> TASK:
The requested output is every line from the one with "## Database Integration" through the last line below, printed exactly.
━━━━━━━━━━━━━━━━━━━━━━━━━━━━━━
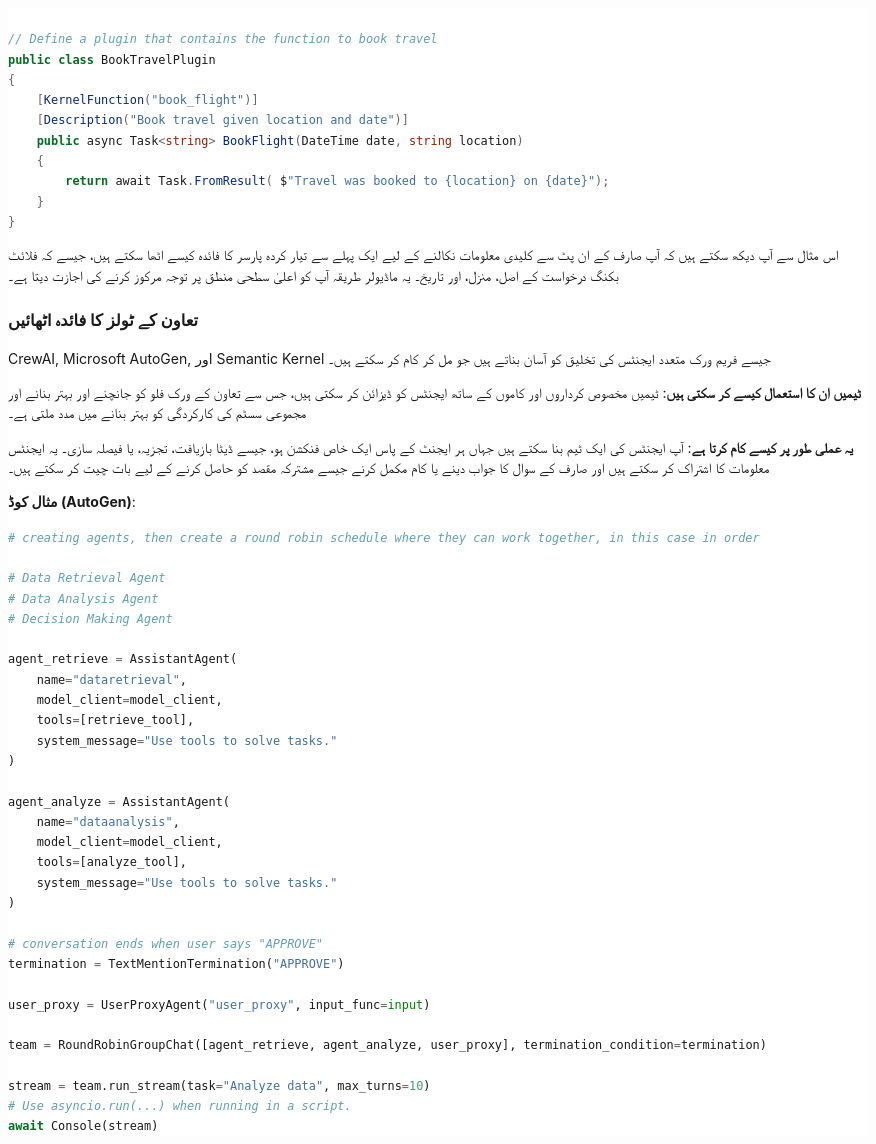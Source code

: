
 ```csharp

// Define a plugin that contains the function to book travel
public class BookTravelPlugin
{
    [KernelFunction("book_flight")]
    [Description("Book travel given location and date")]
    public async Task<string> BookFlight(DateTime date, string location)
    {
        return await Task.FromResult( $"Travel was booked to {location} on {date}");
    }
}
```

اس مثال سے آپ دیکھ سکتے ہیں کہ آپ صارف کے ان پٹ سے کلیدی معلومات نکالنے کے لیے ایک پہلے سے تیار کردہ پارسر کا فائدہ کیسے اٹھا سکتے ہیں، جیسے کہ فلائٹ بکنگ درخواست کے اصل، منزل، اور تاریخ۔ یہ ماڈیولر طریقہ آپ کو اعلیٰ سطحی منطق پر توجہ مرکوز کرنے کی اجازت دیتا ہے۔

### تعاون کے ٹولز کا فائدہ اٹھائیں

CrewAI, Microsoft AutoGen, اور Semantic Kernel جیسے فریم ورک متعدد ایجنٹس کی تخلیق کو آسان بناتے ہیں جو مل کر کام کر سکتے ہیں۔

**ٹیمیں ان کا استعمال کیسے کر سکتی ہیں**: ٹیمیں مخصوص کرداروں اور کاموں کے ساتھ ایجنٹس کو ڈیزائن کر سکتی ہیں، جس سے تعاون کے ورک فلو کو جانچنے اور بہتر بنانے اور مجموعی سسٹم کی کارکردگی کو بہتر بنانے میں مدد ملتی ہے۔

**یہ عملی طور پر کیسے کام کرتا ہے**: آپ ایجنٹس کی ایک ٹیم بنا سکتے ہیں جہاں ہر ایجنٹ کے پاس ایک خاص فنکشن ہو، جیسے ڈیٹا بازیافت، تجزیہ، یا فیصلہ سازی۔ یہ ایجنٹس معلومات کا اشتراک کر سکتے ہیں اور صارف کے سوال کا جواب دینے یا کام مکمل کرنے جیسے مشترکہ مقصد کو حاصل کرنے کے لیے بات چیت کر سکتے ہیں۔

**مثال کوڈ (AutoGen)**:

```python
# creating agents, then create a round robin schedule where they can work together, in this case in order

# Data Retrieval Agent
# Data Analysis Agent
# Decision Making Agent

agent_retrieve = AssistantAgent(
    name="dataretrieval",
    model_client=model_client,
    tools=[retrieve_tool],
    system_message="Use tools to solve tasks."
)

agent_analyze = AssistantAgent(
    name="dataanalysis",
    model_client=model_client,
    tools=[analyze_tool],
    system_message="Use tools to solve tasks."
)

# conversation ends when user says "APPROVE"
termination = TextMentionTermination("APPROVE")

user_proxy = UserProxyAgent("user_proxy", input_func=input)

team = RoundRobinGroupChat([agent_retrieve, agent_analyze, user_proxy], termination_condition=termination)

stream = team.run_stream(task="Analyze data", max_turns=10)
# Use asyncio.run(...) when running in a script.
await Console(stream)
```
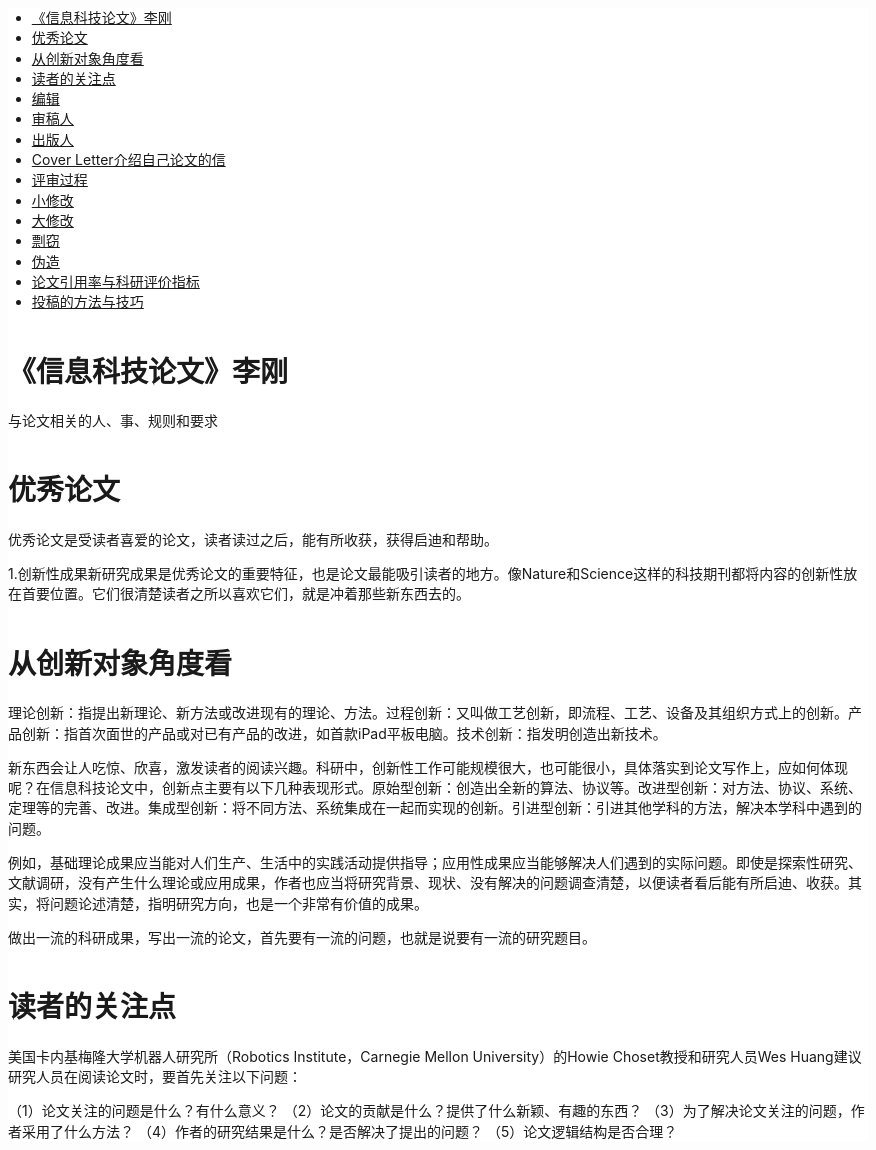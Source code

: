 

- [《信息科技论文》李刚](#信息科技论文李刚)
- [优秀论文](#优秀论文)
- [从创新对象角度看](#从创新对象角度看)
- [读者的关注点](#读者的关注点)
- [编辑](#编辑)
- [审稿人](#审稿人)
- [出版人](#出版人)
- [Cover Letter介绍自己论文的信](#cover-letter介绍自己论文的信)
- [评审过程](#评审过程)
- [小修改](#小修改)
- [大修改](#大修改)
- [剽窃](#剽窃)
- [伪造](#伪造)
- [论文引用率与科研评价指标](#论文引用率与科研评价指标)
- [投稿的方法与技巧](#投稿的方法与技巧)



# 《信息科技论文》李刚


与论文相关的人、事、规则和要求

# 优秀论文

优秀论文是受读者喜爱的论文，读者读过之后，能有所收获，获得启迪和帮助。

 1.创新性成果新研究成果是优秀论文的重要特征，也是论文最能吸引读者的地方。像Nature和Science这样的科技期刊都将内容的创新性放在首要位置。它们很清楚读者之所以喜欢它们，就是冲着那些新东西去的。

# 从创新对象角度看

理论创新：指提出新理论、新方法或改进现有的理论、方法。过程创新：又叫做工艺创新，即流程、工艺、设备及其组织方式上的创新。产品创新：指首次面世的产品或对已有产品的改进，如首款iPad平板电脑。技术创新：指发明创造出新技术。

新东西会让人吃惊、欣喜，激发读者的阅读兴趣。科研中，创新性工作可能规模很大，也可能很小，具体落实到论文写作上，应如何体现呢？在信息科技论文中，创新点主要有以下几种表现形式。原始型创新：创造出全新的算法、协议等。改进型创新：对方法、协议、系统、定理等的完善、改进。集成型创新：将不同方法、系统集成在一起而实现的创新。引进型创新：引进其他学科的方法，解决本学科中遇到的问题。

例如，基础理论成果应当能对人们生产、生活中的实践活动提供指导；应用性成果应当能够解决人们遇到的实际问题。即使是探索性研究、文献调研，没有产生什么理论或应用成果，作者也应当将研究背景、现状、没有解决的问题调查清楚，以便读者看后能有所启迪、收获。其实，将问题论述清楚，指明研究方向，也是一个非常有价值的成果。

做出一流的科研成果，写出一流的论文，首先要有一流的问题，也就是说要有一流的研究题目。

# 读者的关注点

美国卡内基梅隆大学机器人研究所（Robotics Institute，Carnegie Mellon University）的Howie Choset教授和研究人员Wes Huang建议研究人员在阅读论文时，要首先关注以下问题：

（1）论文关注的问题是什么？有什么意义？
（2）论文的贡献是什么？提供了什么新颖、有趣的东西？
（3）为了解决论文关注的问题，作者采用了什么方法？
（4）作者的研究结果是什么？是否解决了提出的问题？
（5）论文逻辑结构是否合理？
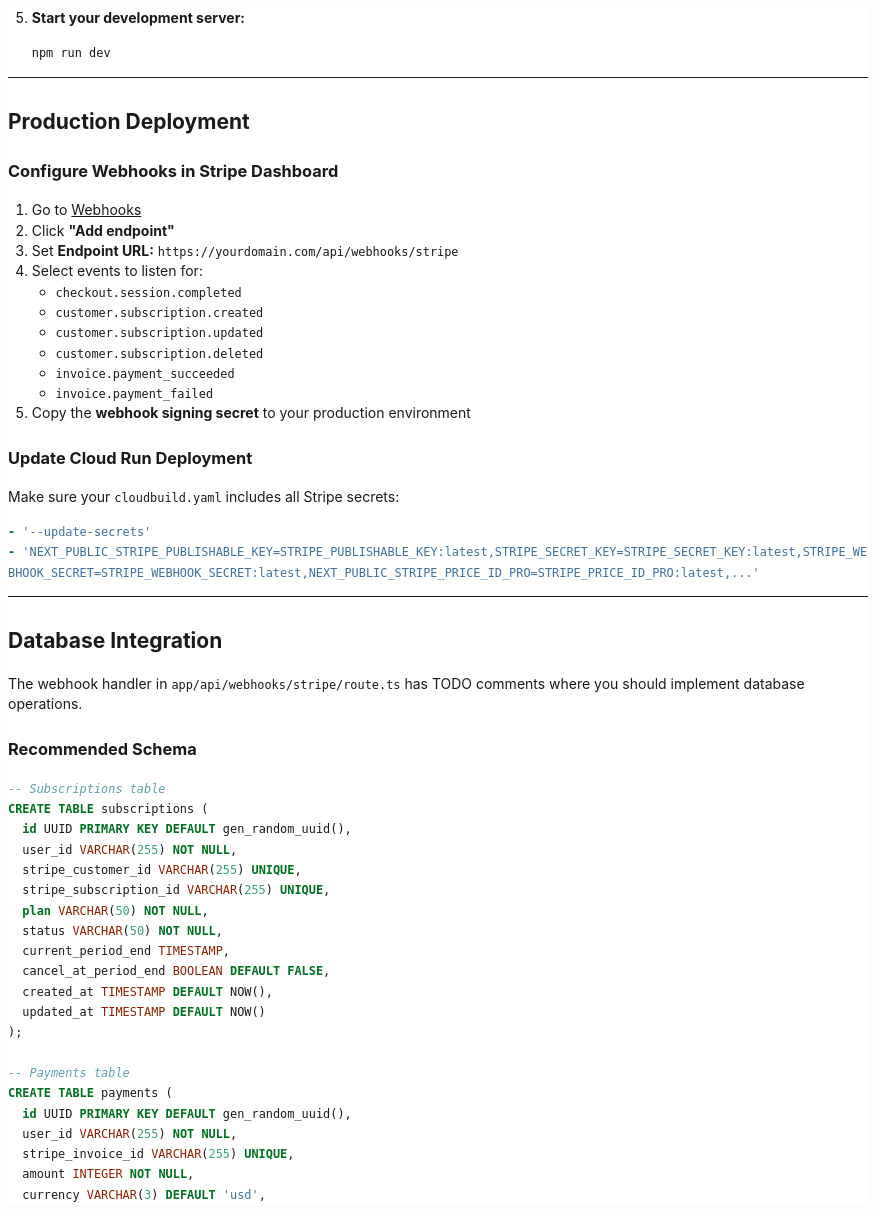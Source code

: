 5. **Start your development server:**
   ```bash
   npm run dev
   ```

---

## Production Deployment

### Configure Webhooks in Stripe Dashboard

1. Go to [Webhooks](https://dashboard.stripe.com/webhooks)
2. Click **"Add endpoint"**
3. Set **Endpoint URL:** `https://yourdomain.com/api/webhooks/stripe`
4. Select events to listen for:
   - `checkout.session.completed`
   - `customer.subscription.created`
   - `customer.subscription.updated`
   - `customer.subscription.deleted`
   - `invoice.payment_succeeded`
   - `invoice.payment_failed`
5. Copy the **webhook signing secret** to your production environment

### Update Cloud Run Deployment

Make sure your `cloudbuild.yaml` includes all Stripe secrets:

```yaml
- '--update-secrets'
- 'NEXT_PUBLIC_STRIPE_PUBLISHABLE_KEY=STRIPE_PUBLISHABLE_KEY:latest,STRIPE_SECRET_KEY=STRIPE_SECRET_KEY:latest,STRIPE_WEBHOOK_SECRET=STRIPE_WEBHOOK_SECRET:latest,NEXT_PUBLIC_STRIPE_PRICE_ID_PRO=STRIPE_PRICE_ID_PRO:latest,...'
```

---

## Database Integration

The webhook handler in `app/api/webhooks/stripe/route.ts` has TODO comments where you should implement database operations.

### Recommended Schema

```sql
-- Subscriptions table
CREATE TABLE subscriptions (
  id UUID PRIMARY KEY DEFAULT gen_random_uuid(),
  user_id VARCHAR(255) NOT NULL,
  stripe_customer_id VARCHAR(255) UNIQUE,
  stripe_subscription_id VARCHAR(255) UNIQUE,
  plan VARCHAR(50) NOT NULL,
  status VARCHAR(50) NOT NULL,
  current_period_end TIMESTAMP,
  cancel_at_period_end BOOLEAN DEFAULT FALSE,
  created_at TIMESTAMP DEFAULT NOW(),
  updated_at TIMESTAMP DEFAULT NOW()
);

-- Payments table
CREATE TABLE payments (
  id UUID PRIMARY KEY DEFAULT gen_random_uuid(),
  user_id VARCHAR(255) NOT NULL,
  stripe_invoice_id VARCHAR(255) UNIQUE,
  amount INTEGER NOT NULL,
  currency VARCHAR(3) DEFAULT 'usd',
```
━━━━━━━━━━━━━━━━━━━━━━━━━━━━━━
> REPLY:
## Database Integration

The webhook handler in `app/api/webhooks/stripe/route.ts` has TODO comments where you should implement database operations.

### Recommended Schema

```sql
-- Subscriptions table
CREATE TABLE subscriptions (
  id UUID PRIMARY KEY DEFAULT gen_random_uuid(),
  user_id VARCHAR(255) NOT NULL,
  stripe_customer_id VARCHAR(255) UNIQUE,
  stripe_subscription_id VARCHAR(255) UNIQUE,
  plan VARCHAR(50) NOT NULL,
  status VARCHAR(50) NOT NULL,
  current_period_end TIMESTAMP,
  cancel_at_period_end BOOLEAN DEFAULT FALSE,
  created_at TIMESTAMP DEFAULT NOW(),
  updated_at TIMESTAMP DEFAULT NOW()
);

-- Payments table
CREATE TABLE payments (
  id UUID PRIMARY KEY DEFAULT gen_random_uuid(),
  user_id VARCHAR(255) NOT NULL,
  stripe_invoice_id VARCHAR(255) UNIQUE,
  amount INTEGER NOT NULL,
  currency VARCHAR(3) DEFAULT 'usd',
```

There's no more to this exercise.